● **Exercise directions**: Output exactly the lines below, starting with the line that has "## Limitations" and going on through the line that has "- 024 sniper", both included, and no other lines.

● **Records for this task**:
════════════════
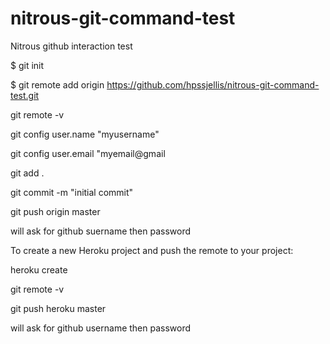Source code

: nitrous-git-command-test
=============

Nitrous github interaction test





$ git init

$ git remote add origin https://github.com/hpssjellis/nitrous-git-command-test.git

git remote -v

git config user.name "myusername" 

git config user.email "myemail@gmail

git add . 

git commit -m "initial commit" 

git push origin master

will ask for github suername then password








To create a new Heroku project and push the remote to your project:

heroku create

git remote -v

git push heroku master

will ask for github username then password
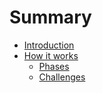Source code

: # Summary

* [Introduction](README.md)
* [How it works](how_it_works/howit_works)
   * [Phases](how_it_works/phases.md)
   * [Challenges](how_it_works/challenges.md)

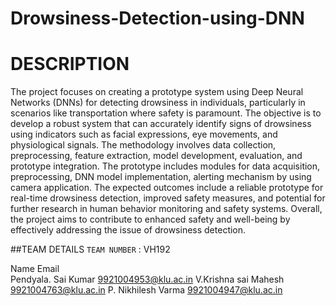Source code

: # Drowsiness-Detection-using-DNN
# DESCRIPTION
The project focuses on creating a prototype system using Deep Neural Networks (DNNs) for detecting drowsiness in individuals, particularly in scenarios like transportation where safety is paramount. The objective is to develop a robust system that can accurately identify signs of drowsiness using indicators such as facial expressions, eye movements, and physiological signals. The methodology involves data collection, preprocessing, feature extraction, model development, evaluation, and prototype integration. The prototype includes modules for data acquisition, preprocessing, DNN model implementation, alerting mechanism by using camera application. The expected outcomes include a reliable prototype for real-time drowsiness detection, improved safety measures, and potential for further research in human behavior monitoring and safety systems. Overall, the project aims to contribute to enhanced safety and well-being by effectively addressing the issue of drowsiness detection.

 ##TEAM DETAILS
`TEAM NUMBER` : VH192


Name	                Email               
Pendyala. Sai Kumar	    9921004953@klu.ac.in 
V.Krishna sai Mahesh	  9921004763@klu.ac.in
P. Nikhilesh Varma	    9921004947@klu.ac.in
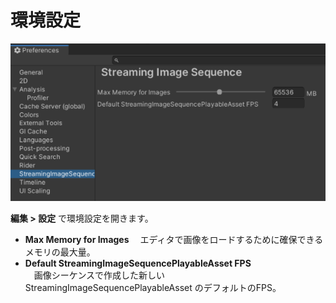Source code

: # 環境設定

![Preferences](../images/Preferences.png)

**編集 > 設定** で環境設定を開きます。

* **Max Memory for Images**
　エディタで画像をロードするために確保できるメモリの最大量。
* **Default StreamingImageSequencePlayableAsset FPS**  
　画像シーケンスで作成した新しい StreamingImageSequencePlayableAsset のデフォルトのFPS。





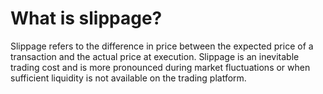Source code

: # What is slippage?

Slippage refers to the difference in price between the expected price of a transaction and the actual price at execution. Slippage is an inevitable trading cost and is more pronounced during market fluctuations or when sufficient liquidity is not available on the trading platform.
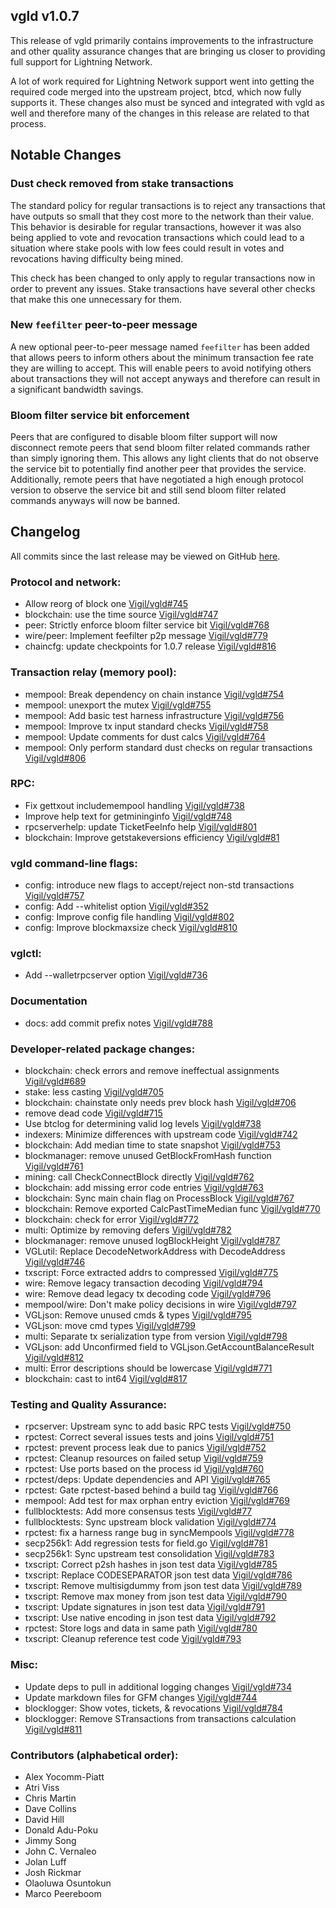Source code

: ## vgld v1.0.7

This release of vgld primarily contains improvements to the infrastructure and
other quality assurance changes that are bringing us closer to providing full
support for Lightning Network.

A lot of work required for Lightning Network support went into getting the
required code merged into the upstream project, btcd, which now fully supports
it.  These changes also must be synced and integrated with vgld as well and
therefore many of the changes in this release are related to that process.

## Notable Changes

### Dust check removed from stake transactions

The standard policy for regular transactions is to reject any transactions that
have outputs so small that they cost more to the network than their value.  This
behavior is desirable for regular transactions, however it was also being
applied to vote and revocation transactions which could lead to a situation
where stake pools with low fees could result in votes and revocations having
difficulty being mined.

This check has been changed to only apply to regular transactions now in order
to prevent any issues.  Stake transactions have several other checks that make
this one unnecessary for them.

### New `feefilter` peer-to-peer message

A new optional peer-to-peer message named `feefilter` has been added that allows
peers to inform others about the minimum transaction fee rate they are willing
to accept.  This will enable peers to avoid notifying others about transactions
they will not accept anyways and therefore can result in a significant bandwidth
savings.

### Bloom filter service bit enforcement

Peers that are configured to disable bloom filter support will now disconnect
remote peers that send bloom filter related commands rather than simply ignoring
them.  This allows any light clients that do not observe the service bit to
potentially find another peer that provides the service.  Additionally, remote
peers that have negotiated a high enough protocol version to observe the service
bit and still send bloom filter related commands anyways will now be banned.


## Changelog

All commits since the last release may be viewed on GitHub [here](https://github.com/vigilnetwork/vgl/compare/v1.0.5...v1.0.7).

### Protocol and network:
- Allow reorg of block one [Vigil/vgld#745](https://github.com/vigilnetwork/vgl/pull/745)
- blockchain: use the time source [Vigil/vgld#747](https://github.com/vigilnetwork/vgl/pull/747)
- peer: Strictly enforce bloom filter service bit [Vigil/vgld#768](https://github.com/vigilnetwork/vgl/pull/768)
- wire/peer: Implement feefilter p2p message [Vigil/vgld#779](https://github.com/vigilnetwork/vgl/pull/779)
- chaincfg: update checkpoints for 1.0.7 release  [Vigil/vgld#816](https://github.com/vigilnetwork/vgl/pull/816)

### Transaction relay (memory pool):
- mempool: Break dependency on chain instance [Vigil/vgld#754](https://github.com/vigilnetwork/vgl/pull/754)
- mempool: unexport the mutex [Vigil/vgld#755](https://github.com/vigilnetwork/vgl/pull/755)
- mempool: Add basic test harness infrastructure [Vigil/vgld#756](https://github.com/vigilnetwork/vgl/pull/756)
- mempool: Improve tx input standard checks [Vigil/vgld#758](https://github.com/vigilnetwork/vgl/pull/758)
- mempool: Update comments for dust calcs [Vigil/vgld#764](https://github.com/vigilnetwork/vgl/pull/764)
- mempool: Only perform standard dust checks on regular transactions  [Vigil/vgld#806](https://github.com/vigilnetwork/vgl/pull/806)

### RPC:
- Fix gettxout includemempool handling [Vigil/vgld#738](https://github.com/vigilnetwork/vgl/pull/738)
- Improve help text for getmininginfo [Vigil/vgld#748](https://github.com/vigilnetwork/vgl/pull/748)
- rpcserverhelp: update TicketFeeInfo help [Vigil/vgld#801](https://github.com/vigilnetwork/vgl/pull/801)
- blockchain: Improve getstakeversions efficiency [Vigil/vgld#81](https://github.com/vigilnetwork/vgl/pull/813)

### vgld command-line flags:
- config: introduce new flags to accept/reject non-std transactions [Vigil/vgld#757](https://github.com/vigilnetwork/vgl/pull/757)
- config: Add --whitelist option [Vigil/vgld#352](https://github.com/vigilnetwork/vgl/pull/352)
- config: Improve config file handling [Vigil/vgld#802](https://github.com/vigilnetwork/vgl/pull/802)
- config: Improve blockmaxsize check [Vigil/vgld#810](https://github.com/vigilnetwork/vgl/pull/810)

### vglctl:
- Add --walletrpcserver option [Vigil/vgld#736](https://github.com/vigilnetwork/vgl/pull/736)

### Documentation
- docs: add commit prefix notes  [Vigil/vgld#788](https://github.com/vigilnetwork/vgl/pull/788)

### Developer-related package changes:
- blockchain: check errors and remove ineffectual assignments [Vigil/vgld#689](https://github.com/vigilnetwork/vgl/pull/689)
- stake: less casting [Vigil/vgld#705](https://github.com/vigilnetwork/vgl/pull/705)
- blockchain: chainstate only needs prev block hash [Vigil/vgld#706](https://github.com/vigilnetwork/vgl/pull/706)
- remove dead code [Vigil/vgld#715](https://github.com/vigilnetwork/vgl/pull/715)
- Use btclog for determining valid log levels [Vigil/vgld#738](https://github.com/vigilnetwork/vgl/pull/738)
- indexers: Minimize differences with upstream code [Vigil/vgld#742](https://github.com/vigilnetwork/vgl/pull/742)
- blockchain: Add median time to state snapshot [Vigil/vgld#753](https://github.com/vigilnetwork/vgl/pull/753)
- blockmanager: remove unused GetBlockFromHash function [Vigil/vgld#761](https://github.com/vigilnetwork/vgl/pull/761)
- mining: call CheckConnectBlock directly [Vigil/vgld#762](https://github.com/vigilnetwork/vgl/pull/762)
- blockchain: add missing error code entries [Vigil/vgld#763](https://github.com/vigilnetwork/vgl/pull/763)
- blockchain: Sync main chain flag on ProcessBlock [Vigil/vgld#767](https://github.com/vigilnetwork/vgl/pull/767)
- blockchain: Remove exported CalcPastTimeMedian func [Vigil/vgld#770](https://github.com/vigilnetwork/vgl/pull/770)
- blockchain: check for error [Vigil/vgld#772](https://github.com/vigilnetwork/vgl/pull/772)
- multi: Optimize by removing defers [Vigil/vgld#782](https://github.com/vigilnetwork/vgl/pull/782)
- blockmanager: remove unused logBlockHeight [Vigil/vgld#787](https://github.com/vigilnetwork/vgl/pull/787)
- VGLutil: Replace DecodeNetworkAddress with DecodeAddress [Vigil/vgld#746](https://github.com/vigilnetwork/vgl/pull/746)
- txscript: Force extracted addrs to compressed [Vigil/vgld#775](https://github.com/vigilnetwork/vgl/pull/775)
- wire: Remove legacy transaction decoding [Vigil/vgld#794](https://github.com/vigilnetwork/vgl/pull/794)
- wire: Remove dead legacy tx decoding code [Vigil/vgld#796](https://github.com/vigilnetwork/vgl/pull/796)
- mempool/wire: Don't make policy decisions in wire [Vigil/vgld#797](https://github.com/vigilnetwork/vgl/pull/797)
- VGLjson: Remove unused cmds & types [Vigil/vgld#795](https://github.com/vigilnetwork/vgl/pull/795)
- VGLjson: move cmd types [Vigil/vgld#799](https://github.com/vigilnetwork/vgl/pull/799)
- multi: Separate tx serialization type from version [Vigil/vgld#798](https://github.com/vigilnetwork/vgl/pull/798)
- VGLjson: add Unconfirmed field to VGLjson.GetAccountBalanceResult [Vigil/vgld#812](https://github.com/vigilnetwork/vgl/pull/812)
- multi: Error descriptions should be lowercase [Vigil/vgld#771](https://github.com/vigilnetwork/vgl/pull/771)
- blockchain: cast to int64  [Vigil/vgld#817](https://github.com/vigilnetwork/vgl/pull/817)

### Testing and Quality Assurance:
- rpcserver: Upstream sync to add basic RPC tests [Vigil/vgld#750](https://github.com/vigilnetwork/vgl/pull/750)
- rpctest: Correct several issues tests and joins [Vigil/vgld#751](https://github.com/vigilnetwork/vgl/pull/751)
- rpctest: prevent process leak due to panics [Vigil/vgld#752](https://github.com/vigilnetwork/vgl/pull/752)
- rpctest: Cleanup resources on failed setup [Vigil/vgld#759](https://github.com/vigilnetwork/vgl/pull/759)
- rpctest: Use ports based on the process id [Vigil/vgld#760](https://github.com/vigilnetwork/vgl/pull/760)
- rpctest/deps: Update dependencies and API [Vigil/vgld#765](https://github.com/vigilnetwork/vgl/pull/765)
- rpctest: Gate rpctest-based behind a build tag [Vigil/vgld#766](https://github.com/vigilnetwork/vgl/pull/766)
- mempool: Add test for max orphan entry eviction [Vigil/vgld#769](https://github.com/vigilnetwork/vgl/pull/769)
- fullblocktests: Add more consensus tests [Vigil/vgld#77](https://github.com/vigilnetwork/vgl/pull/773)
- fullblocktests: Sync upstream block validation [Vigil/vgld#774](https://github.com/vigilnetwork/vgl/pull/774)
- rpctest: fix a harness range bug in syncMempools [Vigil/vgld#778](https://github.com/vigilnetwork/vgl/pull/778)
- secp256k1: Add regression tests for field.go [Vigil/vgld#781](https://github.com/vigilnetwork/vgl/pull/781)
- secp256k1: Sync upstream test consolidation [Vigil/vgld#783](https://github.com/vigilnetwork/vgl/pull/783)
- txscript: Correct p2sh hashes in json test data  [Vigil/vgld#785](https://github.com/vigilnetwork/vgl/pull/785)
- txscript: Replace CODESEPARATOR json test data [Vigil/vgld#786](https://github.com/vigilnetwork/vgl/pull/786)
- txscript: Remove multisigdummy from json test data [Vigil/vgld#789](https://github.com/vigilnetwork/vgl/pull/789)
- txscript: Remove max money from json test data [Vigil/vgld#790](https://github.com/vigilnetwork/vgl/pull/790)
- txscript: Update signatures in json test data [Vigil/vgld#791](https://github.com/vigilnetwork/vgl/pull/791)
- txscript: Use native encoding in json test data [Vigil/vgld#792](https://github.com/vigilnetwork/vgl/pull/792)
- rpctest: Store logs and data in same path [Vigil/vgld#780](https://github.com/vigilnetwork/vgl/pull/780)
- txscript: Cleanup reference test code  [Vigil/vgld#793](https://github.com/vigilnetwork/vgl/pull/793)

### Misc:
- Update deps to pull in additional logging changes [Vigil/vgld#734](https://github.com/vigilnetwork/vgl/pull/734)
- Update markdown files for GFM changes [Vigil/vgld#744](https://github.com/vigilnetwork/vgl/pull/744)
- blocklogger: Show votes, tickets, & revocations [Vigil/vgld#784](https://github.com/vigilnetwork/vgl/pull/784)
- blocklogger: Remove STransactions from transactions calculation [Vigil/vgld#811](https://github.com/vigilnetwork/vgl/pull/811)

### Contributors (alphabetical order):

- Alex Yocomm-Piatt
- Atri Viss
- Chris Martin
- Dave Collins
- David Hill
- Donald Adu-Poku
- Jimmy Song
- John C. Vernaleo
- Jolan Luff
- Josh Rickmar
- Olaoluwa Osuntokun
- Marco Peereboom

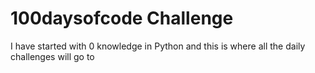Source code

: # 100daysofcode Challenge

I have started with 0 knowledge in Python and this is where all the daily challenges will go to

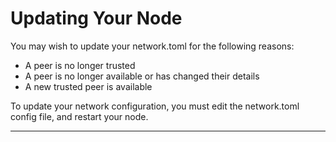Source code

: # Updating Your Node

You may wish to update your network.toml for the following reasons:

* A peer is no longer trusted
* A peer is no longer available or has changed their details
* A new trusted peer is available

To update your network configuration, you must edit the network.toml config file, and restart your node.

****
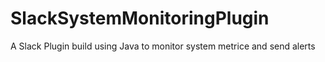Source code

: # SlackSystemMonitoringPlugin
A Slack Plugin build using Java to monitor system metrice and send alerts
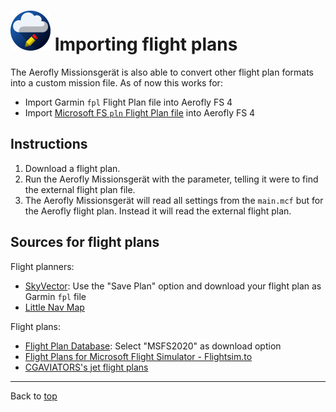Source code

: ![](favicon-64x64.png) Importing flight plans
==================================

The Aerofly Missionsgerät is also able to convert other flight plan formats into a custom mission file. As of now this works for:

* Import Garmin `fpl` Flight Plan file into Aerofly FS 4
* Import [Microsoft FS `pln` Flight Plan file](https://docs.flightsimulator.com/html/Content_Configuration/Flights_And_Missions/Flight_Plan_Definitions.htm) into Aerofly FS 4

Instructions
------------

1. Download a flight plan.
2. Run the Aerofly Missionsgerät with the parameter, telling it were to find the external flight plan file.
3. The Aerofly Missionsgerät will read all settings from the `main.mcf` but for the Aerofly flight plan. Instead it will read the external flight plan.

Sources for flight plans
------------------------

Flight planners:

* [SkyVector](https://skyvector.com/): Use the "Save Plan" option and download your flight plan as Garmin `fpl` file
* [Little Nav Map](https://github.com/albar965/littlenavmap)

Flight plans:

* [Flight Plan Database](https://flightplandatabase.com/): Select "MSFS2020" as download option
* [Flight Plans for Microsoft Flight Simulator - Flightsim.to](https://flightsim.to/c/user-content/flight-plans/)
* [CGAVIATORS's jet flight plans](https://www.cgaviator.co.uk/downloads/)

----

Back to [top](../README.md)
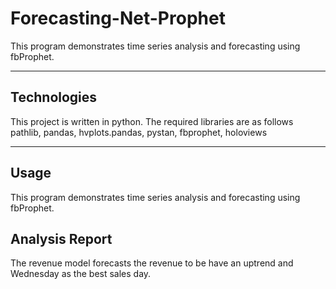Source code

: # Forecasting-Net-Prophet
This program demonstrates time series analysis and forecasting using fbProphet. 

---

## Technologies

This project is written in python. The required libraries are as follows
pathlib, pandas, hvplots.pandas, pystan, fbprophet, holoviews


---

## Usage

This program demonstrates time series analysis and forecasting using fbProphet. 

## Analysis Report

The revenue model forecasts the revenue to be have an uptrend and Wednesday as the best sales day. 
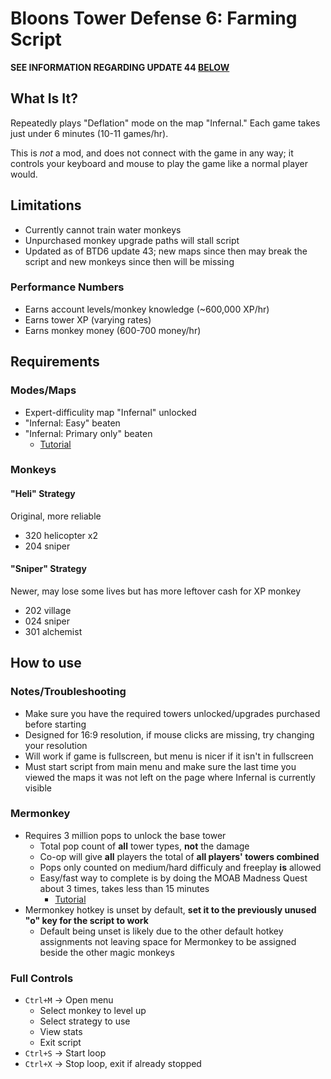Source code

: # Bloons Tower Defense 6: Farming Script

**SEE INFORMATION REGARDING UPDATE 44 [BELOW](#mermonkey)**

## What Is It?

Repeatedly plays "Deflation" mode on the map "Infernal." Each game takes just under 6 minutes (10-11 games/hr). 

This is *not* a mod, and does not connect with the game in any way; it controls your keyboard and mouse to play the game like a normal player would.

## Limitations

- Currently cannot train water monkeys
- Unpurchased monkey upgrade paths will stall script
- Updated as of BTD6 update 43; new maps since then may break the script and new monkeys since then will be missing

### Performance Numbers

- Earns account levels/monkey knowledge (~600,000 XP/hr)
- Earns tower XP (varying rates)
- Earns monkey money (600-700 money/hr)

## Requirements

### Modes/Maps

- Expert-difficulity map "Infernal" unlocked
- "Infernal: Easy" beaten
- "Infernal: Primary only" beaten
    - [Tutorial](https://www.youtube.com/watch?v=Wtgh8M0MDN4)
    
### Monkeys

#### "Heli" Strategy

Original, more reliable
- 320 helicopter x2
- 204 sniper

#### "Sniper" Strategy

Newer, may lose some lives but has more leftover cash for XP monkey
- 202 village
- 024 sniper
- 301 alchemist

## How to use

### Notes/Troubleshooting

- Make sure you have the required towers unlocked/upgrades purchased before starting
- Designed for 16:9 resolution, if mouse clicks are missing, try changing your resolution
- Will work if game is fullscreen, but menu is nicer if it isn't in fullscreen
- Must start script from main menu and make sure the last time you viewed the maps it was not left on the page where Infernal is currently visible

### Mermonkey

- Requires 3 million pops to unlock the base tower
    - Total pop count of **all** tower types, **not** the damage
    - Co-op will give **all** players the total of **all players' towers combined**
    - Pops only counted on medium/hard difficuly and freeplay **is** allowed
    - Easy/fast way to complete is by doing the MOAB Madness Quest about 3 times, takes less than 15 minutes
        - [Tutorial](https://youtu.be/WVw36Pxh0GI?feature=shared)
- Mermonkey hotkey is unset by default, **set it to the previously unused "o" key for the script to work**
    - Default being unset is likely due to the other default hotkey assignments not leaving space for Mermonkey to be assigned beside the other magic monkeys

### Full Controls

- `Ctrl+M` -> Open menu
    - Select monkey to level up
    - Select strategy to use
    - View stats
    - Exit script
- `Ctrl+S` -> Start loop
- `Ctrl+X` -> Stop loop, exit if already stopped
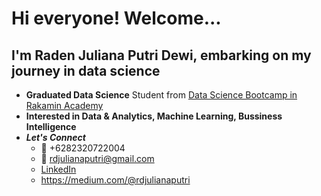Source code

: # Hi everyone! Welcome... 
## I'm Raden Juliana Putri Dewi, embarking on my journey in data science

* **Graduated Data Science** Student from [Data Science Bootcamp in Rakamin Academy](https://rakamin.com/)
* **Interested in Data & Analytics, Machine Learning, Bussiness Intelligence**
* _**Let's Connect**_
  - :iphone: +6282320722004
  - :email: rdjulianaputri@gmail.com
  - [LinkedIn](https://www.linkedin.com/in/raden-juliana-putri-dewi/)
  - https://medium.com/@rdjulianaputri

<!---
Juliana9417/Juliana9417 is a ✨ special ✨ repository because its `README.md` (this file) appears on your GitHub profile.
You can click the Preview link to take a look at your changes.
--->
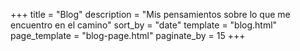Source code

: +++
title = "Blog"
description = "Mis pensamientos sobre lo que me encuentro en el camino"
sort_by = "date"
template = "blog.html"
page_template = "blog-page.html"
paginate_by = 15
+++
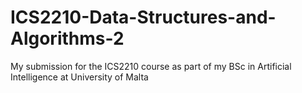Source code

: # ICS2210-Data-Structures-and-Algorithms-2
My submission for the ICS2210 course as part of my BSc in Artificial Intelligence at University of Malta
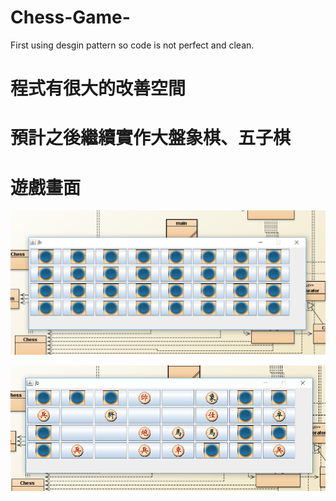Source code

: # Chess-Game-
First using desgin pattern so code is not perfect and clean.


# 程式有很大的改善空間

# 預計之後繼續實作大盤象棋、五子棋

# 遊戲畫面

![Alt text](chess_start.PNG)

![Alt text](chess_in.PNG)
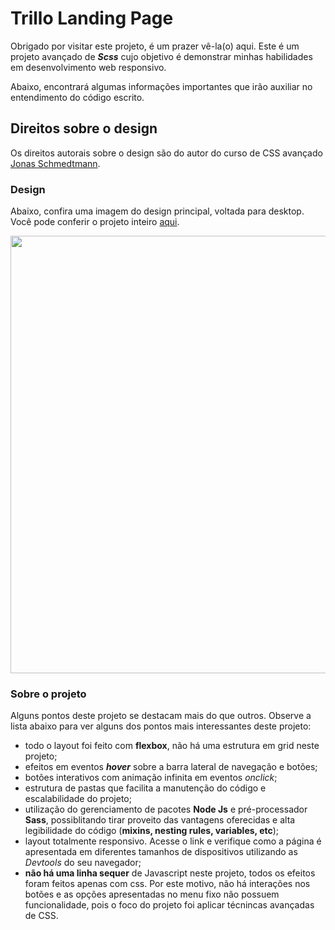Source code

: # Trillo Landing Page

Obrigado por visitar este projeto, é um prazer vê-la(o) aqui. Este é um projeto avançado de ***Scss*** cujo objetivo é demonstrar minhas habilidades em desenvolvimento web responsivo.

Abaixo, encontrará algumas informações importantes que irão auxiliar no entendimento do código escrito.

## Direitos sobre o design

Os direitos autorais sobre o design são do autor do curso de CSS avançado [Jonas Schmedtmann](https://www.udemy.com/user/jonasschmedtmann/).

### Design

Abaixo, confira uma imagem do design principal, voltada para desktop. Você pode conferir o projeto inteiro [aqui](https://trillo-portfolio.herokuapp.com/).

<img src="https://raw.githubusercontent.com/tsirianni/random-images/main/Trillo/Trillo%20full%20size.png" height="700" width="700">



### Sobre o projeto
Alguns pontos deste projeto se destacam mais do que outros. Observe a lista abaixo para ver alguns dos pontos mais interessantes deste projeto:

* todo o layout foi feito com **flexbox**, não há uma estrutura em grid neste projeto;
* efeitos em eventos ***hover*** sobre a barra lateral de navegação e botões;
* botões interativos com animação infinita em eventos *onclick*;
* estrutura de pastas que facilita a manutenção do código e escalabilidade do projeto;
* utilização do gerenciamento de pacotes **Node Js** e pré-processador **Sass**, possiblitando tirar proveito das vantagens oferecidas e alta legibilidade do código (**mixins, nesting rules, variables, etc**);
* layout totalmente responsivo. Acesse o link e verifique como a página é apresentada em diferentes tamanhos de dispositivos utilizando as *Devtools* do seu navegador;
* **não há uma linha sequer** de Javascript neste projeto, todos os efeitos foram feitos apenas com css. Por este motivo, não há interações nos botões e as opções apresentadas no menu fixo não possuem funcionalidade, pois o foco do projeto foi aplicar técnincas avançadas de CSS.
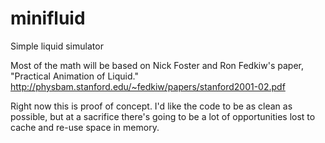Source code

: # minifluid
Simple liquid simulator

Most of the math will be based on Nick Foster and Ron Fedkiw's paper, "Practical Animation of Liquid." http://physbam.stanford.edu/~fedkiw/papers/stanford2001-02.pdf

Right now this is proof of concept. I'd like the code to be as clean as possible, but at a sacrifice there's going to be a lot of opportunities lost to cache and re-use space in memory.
════════════════
● **Task result**:
## Limitations

- Currently cannot train water monkeys
- Unpurchased monkey upgrade paths will stall script
- Updated as of BTD6 update 43; new maps since then may break the script and new monkeys since then will be missing

### Performance Numbers

- Earns account levels/monkey knowledge (~600,000 XP/hr)
- Earns tower XP (varying rates)
- Earns monkey money (600-700 money/hr)

## Requirements

### Modes/Maps

- Expert-difficulity map "Infernal" unlocked
- "Infernal: Easy" beaten
- "Infernal: Primary only" beaten
    - [Tutorial](https://www.youtube.com/watch?v=Wtgh8M0MDN4)
    
### Monkeys

#### "Heli" Strategy

Original, more reliable
- 320 helicopter x2
- 204 sniper

#### "Sniper" Strategy

Newer, may lose some lives but has more leftover cash for XP monkey
- 202 village
- 024 sniper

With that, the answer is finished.